Personally, I am enjoying the time at home. We are always on the go and it feels like a little vacation to me. I have been in a season of life where I am learning to be still. Deep snow and cold certainly does have a way of stilling things. My favorite spot this week has been in the chair in my room, with a cup of tea, my Bible and my journal nearby.
These past several months I have been seeking the Lord and asking Him to show me areas where I have misunderstood Him and His ways. I have kept things pretty simple and I don’t question a lot of things. I have some friends who question everything and enjoy having long discussions and arguments about all things theological. That’s not me. However I realized a few months back that while simple faith is not a bad thing, I had some unanswered questions. I had heard a lot of opinions and good teachings on certain topics, but I had never honestly gone before the Lord and sought Him on those matters. That’s what I have been doing for the past several months. I have had time to do a lot of that during these snow days, and it’s been awesome.

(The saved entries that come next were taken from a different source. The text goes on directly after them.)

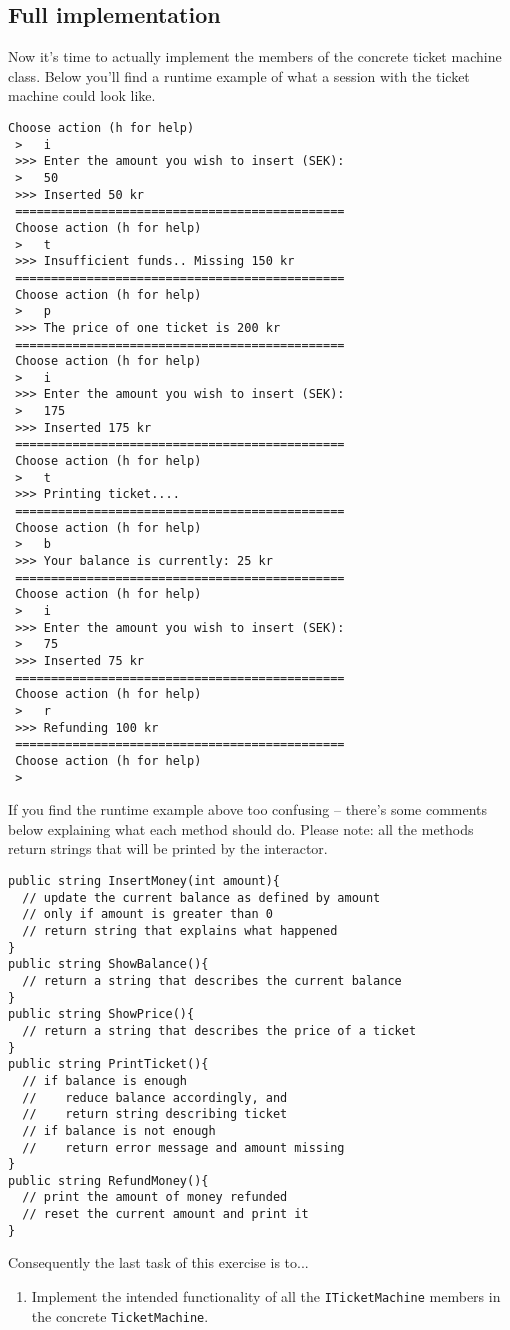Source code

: \documentclass{article}
\newcounter{stepcounter}
\newenvironment{steps}{ 
  \begin{enumerate}[label=\color{red}Step \theenumi)]
    \setcounter{enumi}{\value{stepcounter}}
}{
  \setcounter{stepcounter}{\value{enumi}}
  \end{enumerate}
}
\begin{document}
\subsection{Full implementation}
Now it's time to actually implement the members of the concrete ticket machine class. Below you'll find a runtime example of what a session with the ticket machine could look like.
\begin{lstlisting}[style=terminal]
 Choose action (h for help)
 >   i
 >>> Enter the amount you wish to insert (SEK):
 >   50
 >>> Inserted 50 kr
 ==============================================
 Choose action (h for help)
 >   t
 >>> Insufficient funds.. Missing 150 kr
 ==============================================
 Choose action (h for help)
 >   p
 >>> The price of one ticket is 200 kr
 ==============================================
 Choose action (h for help)
 >   i
 >>> Enter the amount you wish to insert (SEK):
 >   175
 >>> Inserted 175 kr
 ==============================================
 Choose action (h for help)
 >   t
 >>> Printing ticket....
 ==============================================
 Choose action (h for help)
 >   b
 >>> Your balance is currently: 25 kr
 ==============================================
 Choose action (h for help)
 >   i
 >>> Enter the amount you wish to insert (SEK):
 >   75
 >>> Inserted 75 kr
 ==============================================
 Choose action (h for help)
 >   r
 >>> Refunding 100 kr
 ==============================================
 Choose action (h for help)
 >
\end{lstlisting}
If you find the runtime example above too confusing -- there's some comments below explaining what each method should do. Please note: all the methods return strings that will be printed by the interactor.

\begin{lstlisting}
public string InsertMoney(int amount){
  // update the current balance as defined by amount
  // only if amount is greater than 0
  // return string that explains what happened
}
public string ShowBalance(){
  // return a string that describes the current balance
}
public string ShowPrice(){
  // return a string that describes the price of a ticket
}
public string PrintTicket(){
  // if balance is enough
  //    reduce balance accordingly, and
  //    return string describing ticket
  // if balance is not enough
  //    return error message and amount missing
}
public string RefundMoney(){
  // print the amount of money refunded
  // reset the current amount and print it
}
\end{lstlisting}
Consequently the last task of this exercise is to...
\begin{steps}
\item Implement the intended functionality of all the \texttt{ITicketMachine} members in the concrete \texttt{TicketMachine}.
\end{steps}
\end{document}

One of the topics that I have been mulling over this week is faith. I have been reading through Hebrews 11, which talks about many of the heroes of faith. Have you ever really thought about Noah’s faith? He spent years building a giant boat and preparing for rain, which he had never even seen. What about when Abraham was willing to offer up the son who was the hope for all of God’s promises to him? How about when Moses led the children of Israel across the wilderness? Did they ever have doubts and wonder if they were following God or some crazy idea?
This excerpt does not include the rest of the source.